Monthly Archives: April 2012

The Lesson of 2 Photos

In February 2010 paratroopers from the 82nd Airborne Division were assigned to check out reports that Afghan police had recovered the mangled remains of an insurgent suicide bomber. They were ordered to get iris scans and fingerprints for identification. 

 

Soldiers arrived at the police station in Afghanistan’s Zabol province in February 2010. They inspected the body parts.

 

God knows I can’t imagine what it’s like to be on such a mission, to deal with the gruesome aftermath of a heinous act.  I know someone has to do such things, I’m just glad it’s not me. It’s one of the many modern parts of warfare, logging iris scans of the dead.

 

After the paratroopers did their work, something happened.  Some deep vortex opened amongst this forensic team.  They decided it would be fun – how else can I put it? – to desecrate the suicide bomber’s corpse.  They posed for photos next to Afghan police, grinning, I might add while some held – and others squatted beside – the corpse’s severed legs.  They next took the upper torso and posed with it, too.

 

Twelve of the pictures from that day were sent to the LA Times, where 2 of them were published.  I saw the photos, and they are horrible on several different levels.  Morally and legally and professionally they are despicable. 

 

These two photos are actually the most graphic anti-war statements I’ve seen in a long time.  They depict what war and hatred do to people, who are not otherwise sociopathic or psychopathic.  The photos depict what happens when the ‘Other’, the enemy, is no longer determined as human at all, but rather as an object. 

 

War and hatred dehumanize us, make us susceptible to our basest instincts.  It can make people mad with power, can twist and distort their ethics.  The poison that ran through the souls of those paratroopers smiling beside a pair of severed legs is a derivative of the same poison that moved a suicide bomber to kill innocent people.

 

The great Jewish ethics battle is essentially acknowledging the battle between the yetzer tov and the yetzer ha-ra: the impulse for good and the impulse for evil.  As opposed to many forms of Christian ethics, Jewish ethics doesn’t posit evil to be some independent force that’s outside of us, seeking to break in.

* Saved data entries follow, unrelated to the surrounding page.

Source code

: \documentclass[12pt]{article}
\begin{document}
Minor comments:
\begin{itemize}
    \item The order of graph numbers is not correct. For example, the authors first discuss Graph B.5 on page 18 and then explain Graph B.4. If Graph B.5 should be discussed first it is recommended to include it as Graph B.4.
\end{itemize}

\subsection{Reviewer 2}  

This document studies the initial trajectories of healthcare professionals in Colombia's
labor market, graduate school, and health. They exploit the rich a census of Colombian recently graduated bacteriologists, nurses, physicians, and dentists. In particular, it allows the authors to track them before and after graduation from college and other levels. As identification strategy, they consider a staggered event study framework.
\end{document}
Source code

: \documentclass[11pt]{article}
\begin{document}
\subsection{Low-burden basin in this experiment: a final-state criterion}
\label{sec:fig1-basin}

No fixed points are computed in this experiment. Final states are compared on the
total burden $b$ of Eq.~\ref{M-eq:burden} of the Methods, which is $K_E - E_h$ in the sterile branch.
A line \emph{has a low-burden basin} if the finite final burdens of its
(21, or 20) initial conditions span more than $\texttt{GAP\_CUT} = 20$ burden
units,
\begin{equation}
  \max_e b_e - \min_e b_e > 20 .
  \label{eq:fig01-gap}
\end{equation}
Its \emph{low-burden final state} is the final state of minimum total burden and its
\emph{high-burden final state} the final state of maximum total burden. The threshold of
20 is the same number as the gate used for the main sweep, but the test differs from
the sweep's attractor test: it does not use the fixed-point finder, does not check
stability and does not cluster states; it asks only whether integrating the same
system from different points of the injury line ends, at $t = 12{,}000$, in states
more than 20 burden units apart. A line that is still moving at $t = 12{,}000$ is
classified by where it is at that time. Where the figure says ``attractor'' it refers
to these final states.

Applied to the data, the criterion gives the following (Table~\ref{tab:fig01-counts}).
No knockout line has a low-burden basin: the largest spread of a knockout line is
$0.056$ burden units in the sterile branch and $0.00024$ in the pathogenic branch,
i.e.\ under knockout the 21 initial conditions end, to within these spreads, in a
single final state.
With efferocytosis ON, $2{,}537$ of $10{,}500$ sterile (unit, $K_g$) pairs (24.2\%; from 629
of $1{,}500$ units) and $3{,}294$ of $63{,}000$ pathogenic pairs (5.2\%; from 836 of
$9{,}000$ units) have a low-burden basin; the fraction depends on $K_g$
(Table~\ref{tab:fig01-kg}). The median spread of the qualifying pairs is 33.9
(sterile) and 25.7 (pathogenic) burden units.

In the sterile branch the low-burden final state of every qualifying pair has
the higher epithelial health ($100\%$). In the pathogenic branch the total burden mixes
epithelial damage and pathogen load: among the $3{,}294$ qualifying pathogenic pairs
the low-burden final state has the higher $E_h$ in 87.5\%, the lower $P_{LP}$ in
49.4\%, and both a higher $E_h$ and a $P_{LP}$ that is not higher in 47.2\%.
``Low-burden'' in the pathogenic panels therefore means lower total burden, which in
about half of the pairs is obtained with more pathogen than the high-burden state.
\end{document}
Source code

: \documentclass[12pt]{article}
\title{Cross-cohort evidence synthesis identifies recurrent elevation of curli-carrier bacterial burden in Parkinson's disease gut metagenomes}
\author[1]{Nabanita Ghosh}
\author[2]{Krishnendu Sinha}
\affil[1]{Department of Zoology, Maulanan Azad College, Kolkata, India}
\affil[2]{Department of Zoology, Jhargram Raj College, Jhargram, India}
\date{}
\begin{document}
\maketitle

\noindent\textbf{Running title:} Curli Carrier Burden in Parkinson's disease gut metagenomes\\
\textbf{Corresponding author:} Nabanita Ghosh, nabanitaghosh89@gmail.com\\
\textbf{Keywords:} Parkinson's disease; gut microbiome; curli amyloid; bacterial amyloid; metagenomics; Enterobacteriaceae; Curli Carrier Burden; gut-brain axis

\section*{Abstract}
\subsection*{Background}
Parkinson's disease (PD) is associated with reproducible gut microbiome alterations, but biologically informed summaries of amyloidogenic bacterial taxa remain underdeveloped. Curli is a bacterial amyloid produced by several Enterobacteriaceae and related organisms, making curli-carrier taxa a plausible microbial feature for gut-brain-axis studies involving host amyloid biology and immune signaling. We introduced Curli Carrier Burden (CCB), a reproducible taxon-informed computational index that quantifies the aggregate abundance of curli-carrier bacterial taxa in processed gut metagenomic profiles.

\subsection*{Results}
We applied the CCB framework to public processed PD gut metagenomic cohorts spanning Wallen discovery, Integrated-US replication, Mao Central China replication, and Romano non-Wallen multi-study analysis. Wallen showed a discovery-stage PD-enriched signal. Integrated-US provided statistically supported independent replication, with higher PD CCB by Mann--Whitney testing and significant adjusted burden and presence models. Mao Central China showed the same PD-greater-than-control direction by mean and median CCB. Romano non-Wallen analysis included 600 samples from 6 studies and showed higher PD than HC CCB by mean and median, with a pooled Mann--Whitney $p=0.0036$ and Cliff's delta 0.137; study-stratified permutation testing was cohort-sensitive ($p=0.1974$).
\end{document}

The yetzer tov and the yetzer ha-ra are both occupants deep inside of us.  We don’t seek to remove the yetzer ha-ra; we can’t remove it.  We seek to master it by appealing to the yetzer tov and subduing our evil impulse.  The struggle between the yetzer tov and the yetzer ha-ra is a daily one.  We cannot be perfect; we strive only to be strong enough to let the inner mensch win out.

 

It all begins in acknowledging the sacredness of life itself, the notion that every man, woman, and child is endowed with the divine spark.  It is all based on the remarkably trite and true Jewish teaching that we are all God’s children, that when we look at another human being we are not looking at an ‘Other’; we are looking at an extension of our selves.  How we treat the dead, particularly if they are our enemy, is a true moral test.  It is an indication as to the integrity of our yetzer tov.

 

Those 2 photos are a lasting reminder of how war and prolonged hatred can strengthen the yetzer ha-ra.  They are a sad testimony as to what violence does to the yetzer tov.  Because there is no ‘Other’.  It’s all us.